Image: Brooks Brothers

The family that formerly owned Brooks Brothers is in the midst of a $100 million legal battle after allegedly failing to “fulfill their contractual and fiduciary obligations to a Brooks Brothers minority shareholder and investor. In the complaint that it they filed on Monday in a New York federal court, Castle Apparel Limited and TAL Apparel Limited (the “plaintiffs”) assert that former Brooks Brothers chairman and CEO Claudio Del Vecchio, and his son – and former Brooks Brothers board member – Matteo, among others “breached their obligations and abused their position of power at Brooks Brothers when they put their own financial interests ahead of those of the company.” 

According to the newly-filed complaint, the plaintiffs argue that instead of “pursu[ing] bids for the acquisition of Brooks Brothers in 2019,” a scenarios that would have yielded “hundreds of millions of dollars for Brooks Brothers’ shareholders, including TAL,” Del Vecchios opted, instead, to “‘roll the dice’ by throwing Brooks Brothers into bankruptcy,” and selling off the company as part of the bankruptcy proceedings. “As a result of the Del Vecchios’ actions,” the plaintiffs allege that Brooks Brothers was “sold for a fraction of the price set forth in the 2019 bids, TAL’s equity position has been wiped out, and the Del Vecchios have breached their fiduciary and contractual obligations to TAL,” which made a $100 million equity investment in Brooks Brothers in 2016, when the famed American brand was wholly-owned owned by the Italian family. (Various entities controlled by the Del Vecchio family collectively owned 100 percent of Brooks Brothers from 2001 until 2016.)

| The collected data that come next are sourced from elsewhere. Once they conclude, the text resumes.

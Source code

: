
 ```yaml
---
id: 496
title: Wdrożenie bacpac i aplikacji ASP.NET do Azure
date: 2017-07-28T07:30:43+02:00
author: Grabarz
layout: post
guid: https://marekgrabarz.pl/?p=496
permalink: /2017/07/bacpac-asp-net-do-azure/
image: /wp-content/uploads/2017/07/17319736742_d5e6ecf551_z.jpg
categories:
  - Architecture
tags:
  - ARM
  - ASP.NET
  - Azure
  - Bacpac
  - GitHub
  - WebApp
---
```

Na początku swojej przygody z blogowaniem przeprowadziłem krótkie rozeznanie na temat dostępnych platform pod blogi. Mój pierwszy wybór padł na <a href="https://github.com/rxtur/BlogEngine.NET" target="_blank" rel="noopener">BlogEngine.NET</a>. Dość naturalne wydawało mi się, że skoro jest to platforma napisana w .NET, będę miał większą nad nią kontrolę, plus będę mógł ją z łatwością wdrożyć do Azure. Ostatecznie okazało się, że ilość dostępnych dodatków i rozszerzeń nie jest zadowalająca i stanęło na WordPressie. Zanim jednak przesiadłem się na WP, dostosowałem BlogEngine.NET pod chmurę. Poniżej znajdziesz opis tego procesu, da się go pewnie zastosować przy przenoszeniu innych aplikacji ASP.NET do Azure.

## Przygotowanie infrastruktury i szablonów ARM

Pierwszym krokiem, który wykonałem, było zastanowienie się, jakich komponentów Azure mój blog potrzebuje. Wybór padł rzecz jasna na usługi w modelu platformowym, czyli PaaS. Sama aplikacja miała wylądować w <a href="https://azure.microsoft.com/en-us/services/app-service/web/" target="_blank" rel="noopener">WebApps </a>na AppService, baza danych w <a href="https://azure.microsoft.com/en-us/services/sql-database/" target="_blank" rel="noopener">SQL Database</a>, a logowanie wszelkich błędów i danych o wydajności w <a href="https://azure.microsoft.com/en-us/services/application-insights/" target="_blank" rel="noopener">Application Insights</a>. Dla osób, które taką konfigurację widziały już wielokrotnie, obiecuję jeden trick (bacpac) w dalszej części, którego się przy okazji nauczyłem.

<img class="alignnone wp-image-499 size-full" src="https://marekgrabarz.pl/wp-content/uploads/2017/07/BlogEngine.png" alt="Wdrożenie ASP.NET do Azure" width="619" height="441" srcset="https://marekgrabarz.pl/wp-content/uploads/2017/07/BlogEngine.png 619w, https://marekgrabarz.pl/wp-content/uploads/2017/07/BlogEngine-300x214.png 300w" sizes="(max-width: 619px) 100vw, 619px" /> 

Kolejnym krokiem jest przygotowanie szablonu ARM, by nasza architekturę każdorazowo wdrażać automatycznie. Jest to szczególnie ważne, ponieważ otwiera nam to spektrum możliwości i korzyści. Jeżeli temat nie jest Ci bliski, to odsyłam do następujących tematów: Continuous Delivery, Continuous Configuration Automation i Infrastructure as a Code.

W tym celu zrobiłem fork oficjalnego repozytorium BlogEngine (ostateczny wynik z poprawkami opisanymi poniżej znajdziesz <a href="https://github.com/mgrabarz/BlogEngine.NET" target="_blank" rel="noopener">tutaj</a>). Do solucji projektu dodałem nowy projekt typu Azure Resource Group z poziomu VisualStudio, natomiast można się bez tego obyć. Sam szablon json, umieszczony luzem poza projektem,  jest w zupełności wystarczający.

To back up a bit, the plaintiffs assert in their complaint that things began to go downhill “by early 2019” when it became “clear that Brooks Brothers was not performing as the Del Vecchios had projected.” As a result of “deteriorating financing metrics,” TAL – which became a minority owner of the company following its 2016 investment – alleges that the Del Vecchios “began soliciting offers for Brooks Brothers from potential third-party buyers” without any involvement from the plaintiffs.” Despite the fact that TAL had “substantial rights and interest in such a process,” the Brooks Brothers majority owner “shielded” the bid-shopping process “from the view of Brooks Brothers’ Board of Directors and its minority shareholder, TAL.” 

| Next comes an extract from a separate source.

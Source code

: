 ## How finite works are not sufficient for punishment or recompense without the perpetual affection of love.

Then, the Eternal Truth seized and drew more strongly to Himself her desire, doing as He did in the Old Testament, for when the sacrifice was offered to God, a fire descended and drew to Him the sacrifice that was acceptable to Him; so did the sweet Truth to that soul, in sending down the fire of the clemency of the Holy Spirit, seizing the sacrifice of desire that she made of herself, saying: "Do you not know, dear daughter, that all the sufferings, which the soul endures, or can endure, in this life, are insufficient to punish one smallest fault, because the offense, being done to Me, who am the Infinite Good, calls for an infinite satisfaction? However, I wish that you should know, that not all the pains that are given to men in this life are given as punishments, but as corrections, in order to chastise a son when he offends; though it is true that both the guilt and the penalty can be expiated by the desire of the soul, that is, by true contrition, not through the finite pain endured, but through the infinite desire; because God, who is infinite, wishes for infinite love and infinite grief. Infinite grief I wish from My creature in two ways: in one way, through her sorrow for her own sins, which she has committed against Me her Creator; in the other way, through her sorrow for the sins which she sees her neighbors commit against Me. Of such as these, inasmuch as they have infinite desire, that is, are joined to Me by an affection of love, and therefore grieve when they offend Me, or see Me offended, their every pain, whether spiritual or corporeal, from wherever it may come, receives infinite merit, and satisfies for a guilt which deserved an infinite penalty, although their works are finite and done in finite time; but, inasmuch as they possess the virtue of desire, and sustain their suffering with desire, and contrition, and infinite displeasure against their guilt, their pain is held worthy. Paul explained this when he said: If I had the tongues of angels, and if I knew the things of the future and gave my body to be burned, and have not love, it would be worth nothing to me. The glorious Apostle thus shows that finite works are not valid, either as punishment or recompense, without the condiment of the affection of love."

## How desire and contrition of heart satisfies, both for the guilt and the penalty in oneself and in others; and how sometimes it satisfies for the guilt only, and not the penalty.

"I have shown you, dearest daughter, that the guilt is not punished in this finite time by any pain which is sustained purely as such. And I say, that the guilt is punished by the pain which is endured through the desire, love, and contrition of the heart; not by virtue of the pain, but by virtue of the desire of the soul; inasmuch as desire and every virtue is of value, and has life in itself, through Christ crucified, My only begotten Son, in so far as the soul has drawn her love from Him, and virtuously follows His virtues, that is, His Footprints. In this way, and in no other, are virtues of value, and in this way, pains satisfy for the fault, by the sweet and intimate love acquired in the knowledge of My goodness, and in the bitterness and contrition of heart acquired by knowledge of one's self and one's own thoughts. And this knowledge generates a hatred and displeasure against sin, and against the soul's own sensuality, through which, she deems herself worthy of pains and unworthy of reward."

“Notwithstanding the secrecy,” TAL claims that it “eventually learned that the Del Vecchios had received several attractive indications of interest to purchase the company that would have allowed Brooks Brothers to avoid bankruptcy.” And yet, the Del Vecchios did not pursue any of these sale bids “for one simple reason: each of these bids reflected a lower valuation than TAL’s initial investment and would have triggered the Del Vecchios’ obligations under [a] make-whole provision and required them to dip into their own pockets to pay TAL millions of dollars at closing.” 

As it turns out, as part of the Stockholders Agreement that the Del Vecchios entered into with in 2016 in exchange for its $100 million equity investment, the parties entered into a “make-whole provision that memorialized the Del Vecchios’ agreement to make TAL whole in the event that the company sold at a valuation that fell below TAL’s investment.” 

With that agreement in mind, and “to avoid millions of dollars of personal liability to TAL,” the plaintiffs argue that the Del Vecchios refused to consider a sale of Brooks Brothers unless TAL agreed “to reduce or waive its make-whole right.” When TAL refused to do so, the Del Vecchios allegedly pursued the bankruptcy route, filing a Chapter 11 petition with a Delaware bankruptcy court in July 2020, and ultimately, selling “substantially all of Brooks Brothers’ assets to a third-party buyer,” a venture formed by Simon Property Group and Authentic Brands Group, for $325 million weeks later.

In the process, and by “refus[ing] to pursue value-maximizing bids in an attempt to avoid their independent financial obligations to TAL,” the Del Vecchios failed to “act in the best interests of the Company, TAL, and other stakeholders,” thereby, running afoul of their fiduciary duty to maximize the value of the company, the complaint asserts. And more than that, the plaintiffs claim that the Del Vecchios also failed “to honor their commitment to make TAL whole in the event of a sale.” 

As a result, the plaintiffs have set forth an array of claims against the defendants, including breach of contract, breach of fiduciary duty, and breach of good faith and fair dealing, and two causes of action – tortious interference with contract and fraudulent inducement – against Claudio Del Vecchio, alone, in his personal capacity, arguing that its $100 million investment in Brooks Brothers is “now nearly worthless” as a result of the defendants’ foul play. TAL and co. are seeking damages to the tune of $100 million. 

The case is Castle Apparel Limited, et al. v. Claudio Del Vecchio, et al., 1:21-cv-04406 (SDNY).